Die Verknüpfung der Mittelvergabe mit konkreten Leistungen würde nicht nur die Umsetzung und Durchsetzung der Umweltgesetzgebung stärken – wie es in der Agrarvision der Europäischen Kommission vorgesehen ist – sondern gleichzeitig auch den Mitgliedstaaten mehr Freiraum und Flexibilität bei der Umsetzung ihrer Maßnahmen einräumen.
Einheitliche europäische Umweltindikatoren, die in festen Zeitabständen erhoben werden, würden eine objektive Bewertung der Wirksamkeit einzelner Maßnahmen ermöglichen. Bleiben messbare Verbesserungen aus, müssten die betreffenden Mitgliedstaaten ihre Strategien überarbeiten und nachbessern, um weiterhin Anspruch auf EU-Fördermittel zu behalten.
Konditionalitäten: Für alle Mitgliedstaaten müssen einheitliche Bedingungen festgelegt werden, die gleiche Ausgangsbedingungen schaffen und die Annäherung nationaler Politik an gemeinsame europäische Ziele unterstützen. Die Konditionalitäten sollten ambitioniert und einfach aufgebaut sein, europaweit einheitlich gelten und über nationale Gesetzgebung hinausgehen. Dabei sollten einheitliche Regelungen zum qualitativem und quantitativem Grünlandschutz, zu Landschaftselementen, zum Schutz von Mooren und Feuchtgebieten und zur Fruchtfolge eingeführt werden.
Schädliche Subventionen abschaffen: Dieses im Rahmen der Haushaltsreform eine zentrale Rolle einnehmende„Do no signifikant harm“ – Prinzip zur Vermeidung von schädlichen Subventionen – muss in der Agrarförderung echte Wirkung entfalten. Der Zustand der Natur in den Agrarlandschaften wird weiterhin schlechter. Immer noch werden in der EU zu viele Fördermittel in eine Art der Landwirtschaft gesteckt, die nicht naturverträglich ist. Das muss aufhören. Wir können nicht auf der einen Seite industrielle Landwirtschaft fördern und dann mit „grünen“ Förderprogrammen versuchen die Auswirkungen auszugleichen. Jeder ausgezahlte Euro muss einen positiven Impact auf Natur-, Umwelt-, Klima- und Tierschutz haben. Birdlife, EEB, WWF und Greenpeace fordern eine Ausschlussliste, die Praktiken festlegt, welche nicht mehr gefördert werden sollten.
Zielgerichtete Investitionen: Die Umweltverbände fordern, dass alle Investitionen im Rahmen der neuen Agrarpolitik gezielt den Übergang zu einer nachhaltigen, resilienten Landwirtschaft auf Basis agrarökologischer Prinzipien unterstützen müssen.

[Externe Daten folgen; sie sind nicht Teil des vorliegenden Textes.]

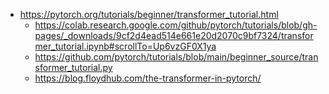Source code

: 

* https://pytorch.org/tutorials/beginner/transformer_tutorial.html
    * https://colab.research.google.com/github/pytorch/tutorials/blob/gh-pages/_downloads/9cf2d4ead514e661e20d2070c9bf7324/transformer_tutorial.ipynb#scrollTo=Up6vzGF0X1ya
    * https://github.com/pytorch/tutorials/blob/main/beginner_source/transformer_tutorial.py
    * https://blog.floydhub.com/the-transformer-in-pytorch/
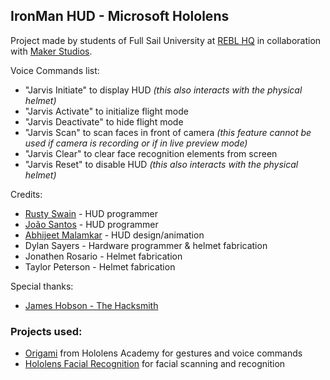 ## IronMan HUD - Microsoft Hololens

Project made by students of Full Sail University at [REBL HQ](https://www.facebook.com/REBLHQ/) in collaboration with [Maker Studios](http://www.makerstudios.com/).

Voice Commands list:

 * "Jarvis Initiate" to display HUD *(this also interacts with the physical helmet)*
 * "Jarvis Activate" to initialize flight mode
 * "Jarvis Deactivate" to hide flight mode
 * "Jarvis Scan" to scan faces in front of camera *(this feature cannot be used if camera is recording or if in live preview mode)*
 * "Jarvis Clear" to clear face recognition elements from screen
 * "Jarvis Reset" to disable HUD *(this also interacts with the physical helmet)*

Credits:
* [Rusty Swain](https://github.com/RedstoneRusty) - HUD programmer
* [João Santos](https://github.com/xSmoking) - HUD programmer
* [Abhijeet Malamkar](https://github.com/abhimalamkar) - HUD design/animation
* Dylan Sayers - Hardware programmer & helmet fabrication
* Jonathen Rosario - Helmet fabrication
* Taylor Peterson - Helmet fabrication

Special thanks:
* [James Hobson - The Hacksmith](https://www.youtube.com/user/MstrJames)

### Projects used:

 * [Origami](https://github.com/kaiomagalhaes/hololens-academy-101/tree/master/Origami) from Hololens Academy for gestures and voice commands
 * [Hololens Facial Recognition](https://github.com/UoA-eResearch/hololens_facial_recognition) for facial scanning and recognition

Ziel soll es sein, landwirtschaftliche Betriebe dadurch widerstandsfähiger gegenüber Klima- und Marktrisiken zu machen und ihre langfristige Existenz zu sichern. Gefördert werden sollen insbesondere Maßnahmen zur ökologischen Infrastruktur auf Betrieben (zum Beispiel Hecken, Teiche, Blühflächen), zum Ausbau erneuerbarer Energien (ohne Flächenumwandlung), zur Ressourceneffizienz und zum Einsatz moderner, umweltschonender Technik.
NABU-Fazit: Flexibilisierung/Vereinfachung und keine Deregulierung
Die von den Umweltverbänden vorgeschlagene Neuausrichtung der Agrarpolitik verfolgt das ambitionierte Ziel, ein krisenfestes, ökologisch tragfähiges und sozial gerechtes Agrarsystem zu schaffen. Sie soll Landwirt*innen gezielte Unterstützung bieten, um ihre Betriebe zukunftsfähig und nachhaltig umzustrukturieren – im Einklang mit Umweltanforderungen und wirtschaftlicher Tragfähigkeit.
Zugleich zielt das Konzept darauf ab, die gesellschaftliche Akzeptanz für Agrarfördermittel zu stärken, indem es Transparenz, gerechte Verteilung der Gelder und Wirksamkeit in den Mittelpunkt stellt.
Die laufende Reform des EU-Haushalts ist von einem starken Bestreben nach Vereinfachung geprägt. Dabei muss jedoch klar sein: Vereinfachung und Flexibilisierung dürfen nicht zu Lasten bestehender Umweltstandards gehen. Zwar bietet die Reform grundsätzlich Chancen für den Natur- und Klimaschutz – zugleich besteht jedoch das ernstzunehmende Risiko, dass genau diese Standards geschwächt oder abgebaut werden.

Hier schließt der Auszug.